Ask an expert: how literature and audiobooks can offer a distraction during the coronavirus outbreak

30 April 2020

UCLan’s Dr Theresa Saxon offers her opinion on which authors and books are a must read while people are spending more time at home due to COVID-19

For some people, reading is a vital part of their bedtime routine, others take the opportunity to escape into a different world while on the daily commute while some manage to read once a year when on holiday.

Sales of books and audiobooks have risen during the Coronavirus outbreak, with members of the public looking for an escape from the rising death toll coming from television and radio broadcasts.

The University of Central Lancashire’s (UCLan) Dr Theresa Saxon, who specialises in 18th and 19th Century literary and theatre cultures, has given her insight into which books, authors and audiobooks people should be reading and listening.

"COVID-19 is going to influence plots in the future – but what’s fascinating is how stories already published fit the world we live in now."

People have more time on their hands at present so what five classic books would you recommend for everyone to read and why?

The lockdown has been extended and some of us may now be furloughed, or unable to work for a variety of reasons, or working and needing a distraction. And books are the best distraction ever. Reading, or listening to a book, these are great ways to keep your big brain muscle active and strong. In our strange world, I suggest you go for the very short, or the very long. Short is digestible and you can enjoy it then move on. Long requires slow digestion over time, but good authors will keep you on track with their compelling plots and characters. For the very short, you could follow Patrick Stewart as he reads one of Williams Shakespeare’s sonnets every day – there are 154 of them! For the very long, I would go classic, Victorian novelist. Try Charles Dickens A Tale of Two Cities from 1859, set around the fires of the French Revolution, or Wilkie Collins, a maestro of crime and sensation – you could go with The Woman in White also from 1859, adapted for TV last year – the book is WAY better, or The Moonstone, a later novel from 1868. Honestly, if you are a reader of crime fiction, try any Wilkie Collins. Best news too, you can download Shakespeare, Dickens and Collins for free from the amazing Project Gutenberg site - and while you are there, have a browse through their catalogue of over 60,000, published before 1924.

With the closure of libraries, do you think more people will move to Kindles and audio books?
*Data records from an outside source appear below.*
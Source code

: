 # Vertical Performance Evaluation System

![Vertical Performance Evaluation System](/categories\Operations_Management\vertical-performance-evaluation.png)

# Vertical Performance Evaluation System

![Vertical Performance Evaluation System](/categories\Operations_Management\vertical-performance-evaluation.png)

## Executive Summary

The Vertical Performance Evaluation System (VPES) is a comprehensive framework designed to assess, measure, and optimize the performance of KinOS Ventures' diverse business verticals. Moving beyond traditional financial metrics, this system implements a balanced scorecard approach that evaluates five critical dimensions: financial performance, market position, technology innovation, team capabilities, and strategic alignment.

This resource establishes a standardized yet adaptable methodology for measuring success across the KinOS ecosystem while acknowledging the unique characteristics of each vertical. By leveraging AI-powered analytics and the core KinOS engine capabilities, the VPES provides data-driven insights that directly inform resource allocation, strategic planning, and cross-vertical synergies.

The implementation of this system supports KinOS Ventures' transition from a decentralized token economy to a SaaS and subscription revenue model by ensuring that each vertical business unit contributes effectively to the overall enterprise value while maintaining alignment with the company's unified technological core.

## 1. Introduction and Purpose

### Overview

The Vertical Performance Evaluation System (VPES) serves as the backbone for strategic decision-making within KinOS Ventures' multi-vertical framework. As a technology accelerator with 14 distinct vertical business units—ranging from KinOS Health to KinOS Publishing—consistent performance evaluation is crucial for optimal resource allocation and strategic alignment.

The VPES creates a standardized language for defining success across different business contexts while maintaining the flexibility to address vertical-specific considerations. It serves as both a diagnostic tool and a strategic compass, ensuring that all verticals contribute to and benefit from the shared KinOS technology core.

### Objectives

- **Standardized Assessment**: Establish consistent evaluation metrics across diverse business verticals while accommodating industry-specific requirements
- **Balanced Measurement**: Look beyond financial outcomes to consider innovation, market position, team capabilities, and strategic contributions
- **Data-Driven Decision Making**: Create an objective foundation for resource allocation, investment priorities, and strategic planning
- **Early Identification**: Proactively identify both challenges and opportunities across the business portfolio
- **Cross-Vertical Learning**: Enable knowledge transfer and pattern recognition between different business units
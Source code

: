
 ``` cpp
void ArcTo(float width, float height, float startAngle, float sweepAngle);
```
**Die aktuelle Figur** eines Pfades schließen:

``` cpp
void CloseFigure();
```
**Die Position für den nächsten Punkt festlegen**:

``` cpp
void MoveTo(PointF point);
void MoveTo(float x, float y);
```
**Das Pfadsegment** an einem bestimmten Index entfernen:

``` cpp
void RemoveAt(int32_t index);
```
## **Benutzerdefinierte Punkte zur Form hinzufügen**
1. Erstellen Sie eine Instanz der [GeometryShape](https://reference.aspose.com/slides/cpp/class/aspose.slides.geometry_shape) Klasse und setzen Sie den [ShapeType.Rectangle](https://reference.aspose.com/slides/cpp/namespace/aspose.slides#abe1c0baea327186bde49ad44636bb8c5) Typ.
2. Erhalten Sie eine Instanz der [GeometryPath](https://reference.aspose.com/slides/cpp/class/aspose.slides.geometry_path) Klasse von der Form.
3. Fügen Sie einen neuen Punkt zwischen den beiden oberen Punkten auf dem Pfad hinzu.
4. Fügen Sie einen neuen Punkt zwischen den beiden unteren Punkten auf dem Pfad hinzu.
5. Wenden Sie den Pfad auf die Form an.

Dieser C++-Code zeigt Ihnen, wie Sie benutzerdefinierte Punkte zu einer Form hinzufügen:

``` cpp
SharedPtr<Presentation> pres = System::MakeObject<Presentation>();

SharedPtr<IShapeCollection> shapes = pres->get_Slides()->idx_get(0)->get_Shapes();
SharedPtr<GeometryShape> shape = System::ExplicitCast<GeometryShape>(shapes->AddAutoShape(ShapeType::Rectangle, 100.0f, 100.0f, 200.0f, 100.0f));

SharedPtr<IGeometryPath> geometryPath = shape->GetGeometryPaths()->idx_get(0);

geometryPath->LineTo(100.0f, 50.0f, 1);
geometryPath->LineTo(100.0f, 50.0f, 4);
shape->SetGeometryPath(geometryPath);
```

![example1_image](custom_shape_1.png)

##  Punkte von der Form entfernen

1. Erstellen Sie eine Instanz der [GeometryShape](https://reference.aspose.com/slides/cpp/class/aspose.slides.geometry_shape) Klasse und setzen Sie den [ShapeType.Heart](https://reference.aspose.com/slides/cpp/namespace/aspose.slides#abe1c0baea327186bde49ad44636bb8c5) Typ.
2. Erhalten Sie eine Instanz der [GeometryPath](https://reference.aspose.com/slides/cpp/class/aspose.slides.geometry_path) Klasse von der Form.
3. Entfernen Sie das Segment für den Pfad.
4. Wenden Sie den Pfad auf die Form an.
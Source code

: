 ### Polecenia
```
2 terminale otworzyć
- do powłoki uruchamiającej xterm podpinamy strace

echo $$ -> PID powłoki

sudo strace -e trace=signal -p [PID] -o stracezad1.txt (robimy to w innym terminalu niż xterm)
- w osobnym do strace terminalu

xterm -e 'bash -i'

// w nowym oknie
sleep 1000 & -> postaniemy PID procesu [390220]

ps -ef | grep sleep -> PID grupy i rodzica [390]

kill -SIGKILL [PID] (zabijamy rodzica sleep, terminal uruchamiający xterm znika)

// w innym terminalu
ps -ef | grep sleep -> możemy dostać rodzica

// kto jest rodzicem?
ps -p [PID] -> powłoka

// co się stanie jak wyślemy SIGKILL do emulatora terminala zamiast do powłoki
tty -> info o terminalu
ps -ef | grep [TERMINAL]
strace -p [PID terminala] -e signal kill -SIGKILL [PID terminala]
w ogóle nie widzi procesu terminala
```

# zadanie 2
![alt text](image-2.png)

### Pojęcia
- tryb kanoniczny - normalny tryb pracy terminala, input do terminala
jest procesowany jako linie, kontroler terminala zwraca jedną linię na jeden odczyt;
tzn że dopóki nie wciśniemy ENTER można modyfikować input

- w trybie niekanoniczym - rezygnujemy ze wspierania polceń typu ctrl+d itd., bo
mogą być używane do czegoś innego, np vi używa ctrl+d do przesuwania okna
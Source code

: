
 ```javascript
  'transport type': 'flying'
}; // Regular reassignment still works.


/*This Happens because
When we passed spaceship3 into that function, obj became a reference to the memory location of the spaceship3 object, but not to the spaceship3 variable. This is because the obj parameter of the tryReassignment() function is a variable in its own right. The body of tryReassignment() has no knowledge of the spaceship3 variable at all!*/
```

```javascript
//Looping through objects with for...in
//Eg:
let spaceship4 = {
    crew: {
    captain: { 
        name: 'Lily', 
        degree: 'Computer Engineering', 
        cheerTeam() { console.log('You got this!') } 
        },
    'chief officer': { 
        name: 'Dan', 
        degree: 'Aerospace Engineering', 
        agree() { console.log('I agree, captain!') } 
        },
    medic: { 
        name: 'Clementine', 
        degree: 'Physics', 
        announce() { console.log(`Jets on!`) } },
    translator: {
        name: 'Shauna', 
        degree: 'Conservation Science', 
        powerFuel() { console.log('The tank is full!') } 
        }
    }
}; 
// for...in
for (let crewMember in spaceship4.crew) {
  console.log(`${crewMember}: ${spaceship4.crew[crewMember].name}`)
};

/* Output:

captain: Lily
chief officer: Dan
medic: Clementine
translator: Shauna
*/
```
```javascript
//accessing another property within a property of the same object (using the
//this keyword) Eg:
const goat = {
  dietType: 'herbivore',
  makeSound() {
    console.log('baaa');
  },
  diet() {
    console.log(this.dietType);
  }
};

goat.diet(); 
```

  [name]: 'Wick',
Kindles and audiobooks provide a practical solution for the times in which we live – we don’t want to overwhelm postal services with delivery of physical books, as we’re keen to support the need to focus on essential deliveries, of food parcels and medical goods. So, downloading as either kindle or audio is sensible. It might not feel the same as holding a book but it’s easily accessible. Audiobooks are already incredibly popular, and the act of listening, whether alongside or instead of the act of reading, can be very rewarding – Treasure Island narrated by Philip Glenister and Catherine Tate is a delightful experience! Stephen Fry’s reading of anything is a must-listen – but I recommend Sherlock Holmes particularly. If you were compelled by the TV adaption of Margaret Atwood’s The Handmaid’s Tale, then you could always go back to the beginning, and listen to the audiobook, including wonderful Elizbeth Moss as one of its narrators.

Do you expert authors to draw on this unprecedented situation for future novels? Do you expect would-be authors will utilise this time to start writing their first book?

COVID-19 is going to influence plots in the future – but what’s fascinating is how stories already published fit the world we live in now. Sales of dystopian fiction in the UK apparently increased as soon as we headed into lockdown, and many media outlets published their top five reads, almost straightaway! Most popular, Ray Bradbury’s Fahrenheit 451, set in a world where books are banned, and of course Margaret Atwood’s classic dystopia The Handmaid’s Tale appear in many. Literature is of paramount importance in ensuring that we record not only the facts of a situation, but how it makes us feel. And we can relate feelings in many ways through fiction, sharing emotional sensations, grief and love and loneliness and joy and rage, and in doing so, keep the spirits of humans vital and alive.